> Exercise:
Starting at the first line of the data, print every line up to and including the one with "or galaxy ...", but no pictures.
[Start of section]
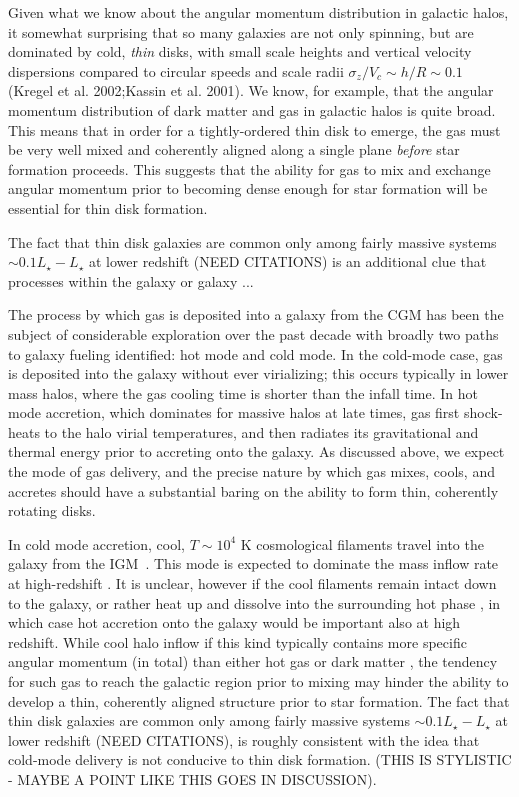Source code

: \documentclass[fleqn,usenatbib]{mnras}
\begin{document}
Given what we know about the angular momentum distribution in galactic halos, it somewhat surprising that so many galaxies are not only spinning, but are dominated by cold, {\em thin} disks, with small scale heights and vertical velocity dispersions compared to circular speeds and scale radii $\sigma_z/V_c \sim h/R \sim 0.1$ (Kregel et al. 2002;Kassin et al. 2001).  We know, for example, that the angular momentum distribution of dark matter \citep{B01} and gas \citep{Stewart13,DeFelippis2020} in galactic halos is quite broad.  This means that in order for a tightly-ordered thin disk to emerge, the gas must be very well mixed and coherently aligned along a single plane {\em before} star formation proceeds.  This suggests that the ability for gas to mix and exchange angular momentum prior to becoming dense enough for star formation will be essential for thin disk formation. 

The fact that thin disk galaxies are common only among fairly massive systems $\sim 0.1 L_\star - L_\star$ at lower redshift (NEED CITATIONS) is an additional clue that processes within the galaxy or galaxy ...
 
The process by which gas is deposited into a galaxy from the CGM has been the subject of considerable exploration over the past decade \citep[e.g.][]{Keres2005, Dekel2006, Keres2009, Martin2019a} with broadly two paths to galaxy fueling identified: hot mode and cold mode.   In the cold-mode case, gas is deposited into the galaxy without ever virializing; this occurs typically in lower mass halos, where the gas cooling time is shorter than the infall time.
In hot mode accretion, which dominates for massive halos at late times, gas first shock-heats to the halo virial temperatures, and then radiates its gravitational and thermal energy prior to accreting onto the galaxy. As discussed above, we expect the mode of gas delivery, and the precise nature by which gas mixes, cools, and accretes should have a substantial baring on the ability to form thin, coherently rotating disks.  

In cold mode accretion, cool, $T \sim 10^4$ K cosmological filaments travel into the galaxy from the IGM~\cite[e.g.][]{Keres2005, Dekel2006, Keres2009, Martin2019a}. This mode is expected to dominate the mass inflow rate at high-redshift \citep[$z\gtrsim2$, e.g.][]{Keres2009a, Dekel2009, Huscher2020}. It is unclear, however if the cool filaments remain intact down to the galaxy, or rather heat up and dissolve into the surrounding hot phase \citep{Nelson2016, Mandelker+}, in which case hot accretion onto the galaxy would be important also at high redshift. While cool halo inflow if this kind typically contains more specific angular momentum (in total) than either hot gas or dark matter \citep{Stewart2017}, the tendency for such gas to reach the galactic region prior to mixing may hinder the ability to develop a thin, coherently aligned structure prior to star formation. The fact that thin disk galaxies are common only among fairly massive systems $\sim 0.1 L_\star - L_\star$ at lower redshift (NEED CITATIONS), is roughly consistent with the idea that cold-mode delivery is not conducive to thin disk formation. (THIS IS STYLISTIC - MAYBE A POINT LIKE THIS GOES IN DISCUSSION).
\end{document}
[End of section]
> Response box:
Source code

: \documentclass[fleqn,usenatbib]{mnras}
\begin{document}
Given what we know about the angular momentum distribution in galactic halos, it somewhat surprising that so many galaxies are not only spinning, but are dominated by cold, {\em thin} disks, with small scale heights and vertical velocity dispersions compared to circular speeds and scale radii $\sigma_z/V_c \sim h/R \sim 0.1$ (Kregel et al. 2002;Kassin et al. 2001).  We know, for example, that the angular momentum distribution of dark matter \citep{B01} and gas \citep{Stewart13,DeFelippis2020} in galactic halos is quite broad.  This means that in order for a tightly-ordered thin disk to emerge, the gas must be very well mixed and coherently aligned along a single plane {\em before} star formation proceeds.  This suggests that the ability for gas to mix and exchange angular momentum prior to becoming dense enough for star formation will be essential for thin disk formation. 

The fact that thin disk galaxies are common only among fairly massive systems $\sim 0.1 L_\star - L_\star$ at lower redshift (NEED CITATIONS) is an additional clue that processes within the galaxy or galaxy ...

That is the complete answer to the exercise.